亜国の姫でありながら冷遇されている亜姫。幼いながらも母の世話をしながら、明るく生きる亜姫はある日、金の髪と天の色の眼を持つ奴隷の少年・薄星と出会う。境遇の違いを超えて、強い絆で結ばれる二人だったが、その先に待っていたのは…!?和泉かねよしの描く歴史ロマン超大作、待望の第一巻!!(1巻裏表紙より)

ご存知でしょうか、ベツコミで連載中の「女王の花」。私は先日初めて読みました。それがあんまりにも面白くて!!!もおおおおなんっっっで今まで読んでなかった自分っっ!!!バカヤロオオオオオオーーーーーー!!!!!!と怒り心頭するほどに!!ちゃんとPOP立ててデカいポスター貼って教えてよ出版社と書店!!と八つ当たりするほどに!!

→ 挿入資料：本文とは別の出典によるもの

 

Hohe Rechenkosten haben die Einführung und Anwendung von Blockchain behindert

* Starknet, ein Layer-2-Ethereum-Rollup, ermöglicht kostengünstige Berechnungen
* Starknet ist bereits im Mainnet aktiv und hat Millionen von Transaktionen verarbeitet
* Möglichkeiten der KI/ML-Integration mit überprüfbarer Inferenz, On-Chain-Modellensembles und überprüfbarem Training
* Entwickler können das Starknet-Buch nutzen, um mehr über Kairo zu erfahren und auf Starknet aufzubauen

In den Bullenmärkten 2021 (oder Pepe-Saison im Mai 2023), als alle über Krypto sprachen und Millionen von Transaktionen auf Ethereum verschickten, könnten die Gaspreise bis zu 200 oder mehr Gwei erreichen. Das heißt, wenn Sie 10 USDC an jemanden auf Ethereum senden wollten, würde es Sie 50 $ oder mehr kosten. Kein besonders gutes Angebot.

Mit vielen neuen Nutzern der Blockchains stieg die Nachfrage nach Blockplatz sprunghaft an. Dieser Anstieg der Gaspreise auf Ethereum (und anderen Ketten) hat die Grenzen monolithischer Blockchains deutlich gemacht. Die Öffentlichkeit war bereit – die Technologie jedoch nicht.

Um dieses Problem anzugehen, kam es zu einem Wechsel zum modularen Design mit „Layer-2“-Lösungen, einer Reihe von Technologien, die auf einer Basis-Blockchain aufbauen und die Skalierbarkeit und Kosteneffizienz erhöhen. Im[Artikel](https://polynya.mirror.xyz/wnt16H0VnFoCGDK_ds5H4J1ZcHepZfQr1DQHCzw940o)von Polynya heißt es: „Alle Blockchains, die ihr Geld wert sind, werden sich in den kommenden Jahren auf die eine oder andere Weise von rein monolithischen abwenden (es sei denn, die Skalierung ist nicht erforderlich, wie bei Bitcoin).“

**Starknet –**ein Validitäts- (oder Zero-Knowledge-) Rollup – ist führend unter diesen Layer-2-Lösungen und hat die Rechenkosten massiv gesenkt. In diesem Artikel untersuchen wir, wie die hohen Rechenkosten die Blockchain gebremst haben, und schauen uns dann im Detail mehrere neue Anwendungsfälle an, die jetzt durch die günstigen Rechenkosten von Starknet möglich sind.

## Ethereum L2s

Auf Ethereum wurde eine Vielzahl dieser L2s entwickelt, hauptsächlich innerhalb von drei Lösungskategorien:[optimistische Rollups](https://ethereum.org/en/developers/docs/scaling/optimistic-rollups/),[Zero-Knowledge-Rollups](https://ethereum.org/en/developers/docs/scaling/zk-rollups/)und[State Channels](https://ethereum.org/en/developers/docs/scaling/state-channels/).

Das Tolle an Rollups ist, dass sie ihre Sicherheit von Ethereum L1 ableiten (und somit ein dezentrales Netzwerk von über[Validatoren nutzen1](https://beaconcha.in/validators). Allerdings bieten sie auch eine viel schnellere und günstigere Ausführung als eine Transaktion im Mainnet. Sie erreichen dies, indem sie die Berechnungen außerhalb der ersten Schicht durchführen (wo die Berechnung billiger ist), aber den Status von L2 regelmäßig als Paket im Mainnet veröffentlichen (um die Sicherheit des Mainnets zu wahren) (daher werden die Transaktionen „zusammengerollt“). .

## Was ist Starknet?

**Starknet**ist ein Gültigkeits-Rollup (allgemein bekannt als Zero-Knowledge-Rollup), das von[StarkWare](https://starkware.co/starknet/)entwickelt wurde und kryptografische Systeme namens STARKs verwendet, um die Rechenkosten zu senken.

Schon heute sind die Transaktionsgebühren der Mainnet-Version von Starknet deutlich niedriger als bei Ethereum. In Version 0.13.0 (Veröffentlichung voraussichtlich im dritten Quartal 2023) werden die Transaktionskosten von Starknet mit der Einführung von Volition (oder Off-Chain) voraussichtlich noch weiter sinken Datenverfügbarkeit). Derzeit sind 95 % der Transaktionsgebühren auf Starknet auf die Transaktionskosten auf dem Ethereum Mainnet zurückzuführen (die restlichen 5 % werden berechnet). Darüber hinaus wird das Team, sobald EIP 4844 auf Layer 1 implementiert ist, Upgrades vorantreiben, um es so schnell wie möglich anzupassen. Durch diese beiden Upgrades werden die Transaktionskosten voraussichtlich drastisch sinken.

もう8巻発売されましたが、遅ればせながら、7巻まで総まとめ、8巻からは単巻で感想書いちゃうぞ~♪ そして布教活動に努めますので宜しくお願いいたしますm(_ _)m

ヒロインは、姫とは名ばかりの恵まれない姫様。でもその苦境に屈しない強さを持ち、逆境を跳ね返して生きていく。望まずとも背負わされた運命に押しつぶされそうになりながらも、決して呑まれまいと懸命に生きる主人公の、矜恃に満ちた生き様に涙ボロボロ→嗚咽コース。恋愛という枠だけでは到底描けない骨太な物語に、心がブルブルと震える…そんな感覚を覚える歴史大河ドラマです。BASARAとか暁のヨナとか好きな方にはハマるんじゃないかと思います。是非是非読んで欲しい(さっそく布教)!!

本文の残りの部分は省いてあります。